> [Exercise aim] Find the string "verantwortlichen" in the entries and copy each line that has it.

(Stored data entries)
────────────────

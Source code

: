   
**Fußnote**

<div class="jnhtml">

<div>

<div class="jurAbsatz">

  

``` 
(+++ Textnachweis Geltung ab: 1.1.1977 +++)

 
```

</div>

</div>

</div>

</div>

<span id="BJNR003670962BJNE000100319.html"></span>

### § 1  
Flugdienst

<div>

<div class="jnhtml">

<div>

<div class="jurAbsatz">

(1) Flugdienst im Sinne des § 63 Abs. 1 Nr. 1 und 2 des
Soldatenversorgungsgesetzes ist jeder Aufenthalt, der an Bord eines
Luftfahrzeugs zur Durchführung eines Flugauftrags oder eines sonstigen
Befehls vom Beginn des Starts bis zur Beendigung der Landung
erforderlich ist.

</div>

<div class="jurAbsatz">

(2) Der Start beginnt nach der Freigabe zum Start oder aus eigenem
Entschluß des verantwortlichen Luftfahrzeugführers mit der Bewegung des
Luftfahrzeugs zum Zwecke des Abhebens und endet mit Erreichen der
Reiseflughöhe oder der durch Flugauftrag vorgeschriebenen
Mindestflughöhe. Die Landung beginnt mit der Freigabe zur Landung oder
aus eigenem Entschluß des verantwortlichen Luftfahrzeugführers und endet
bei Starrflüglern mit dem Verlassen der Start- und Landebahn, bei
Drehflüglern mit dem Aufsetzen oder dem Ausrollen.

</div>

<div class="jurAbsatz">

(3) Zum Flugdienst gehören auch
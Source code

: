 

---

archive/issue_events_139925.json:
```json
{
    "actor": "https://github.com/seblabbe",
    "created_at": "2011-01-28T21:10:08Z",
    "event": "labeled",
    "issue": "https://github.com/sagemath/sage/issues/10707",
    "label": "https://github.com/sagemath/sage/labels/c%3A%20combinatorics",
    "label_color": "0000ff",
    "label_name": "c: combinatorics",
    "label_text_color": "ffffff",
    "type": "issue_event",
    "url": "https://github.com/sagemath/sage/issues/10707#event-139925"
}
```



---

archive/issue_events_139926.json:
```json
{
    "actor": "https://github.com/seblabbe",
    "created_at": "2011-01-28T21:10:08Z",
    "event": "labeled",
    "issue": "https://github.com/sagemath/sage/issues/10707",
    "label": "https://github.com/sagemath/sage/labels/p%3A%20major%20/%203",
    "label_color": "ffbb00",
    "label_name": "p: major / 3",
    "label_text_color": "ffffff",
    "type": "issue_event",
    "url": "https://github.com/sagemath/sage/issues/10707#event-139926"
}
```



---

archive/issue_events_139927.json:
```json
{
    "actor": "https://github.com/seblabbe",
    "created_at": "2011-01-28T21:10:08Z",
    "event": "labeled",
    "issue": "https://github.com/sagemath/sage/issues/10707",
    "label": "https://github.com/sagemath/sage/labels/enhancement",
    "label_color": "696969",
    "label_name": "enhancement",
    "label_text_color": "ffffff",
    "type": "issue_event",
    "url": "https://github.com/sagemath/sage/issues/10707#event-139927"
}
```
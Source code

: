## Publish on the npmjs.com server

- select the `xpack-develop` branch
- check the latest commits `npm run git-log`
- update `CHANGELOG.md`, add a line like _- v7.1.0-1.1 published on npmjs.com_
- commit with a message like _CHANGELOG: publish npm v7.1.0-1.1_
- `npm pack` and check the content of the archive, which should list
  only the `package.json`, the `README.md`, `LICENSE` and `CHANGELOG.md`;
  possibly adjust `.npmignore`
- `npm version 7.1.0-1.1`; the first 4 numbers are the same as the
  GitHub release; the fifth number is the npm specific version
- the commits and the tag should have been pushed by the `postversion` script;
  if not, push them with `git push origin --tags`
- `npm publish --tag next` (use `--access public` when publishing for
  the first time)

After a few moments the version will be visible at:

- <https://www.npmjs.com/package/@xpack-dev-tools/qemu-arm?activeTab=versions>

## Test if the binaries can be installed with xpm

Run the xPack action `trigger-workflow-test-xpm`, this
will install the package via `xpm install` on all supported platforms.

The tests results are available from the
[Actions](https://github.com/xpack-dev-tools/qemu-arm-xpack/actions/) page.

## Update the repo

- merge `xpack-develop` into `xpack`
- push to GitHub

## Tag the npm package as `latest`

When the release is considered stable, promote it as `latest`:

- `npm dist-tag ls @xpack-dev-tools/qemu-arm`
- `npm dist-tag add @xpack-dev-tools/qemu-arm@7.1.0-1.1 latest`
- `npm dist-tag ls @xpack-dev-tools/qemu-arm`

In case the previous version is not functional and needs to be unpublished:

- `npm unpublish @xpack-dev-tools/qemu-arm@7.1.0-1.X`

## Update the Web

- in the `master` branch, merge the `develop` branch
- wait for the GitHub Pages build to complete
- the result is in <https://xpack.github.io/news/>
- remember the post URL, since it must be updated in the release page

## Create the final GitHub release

────────────────

> [Answer space]
Entschluß des verantwortlichen Luftfahrzeugführers mit der Bewegung des
aus eigenem Entschluß des verantwortlichen Luftfahrzeugführers und endet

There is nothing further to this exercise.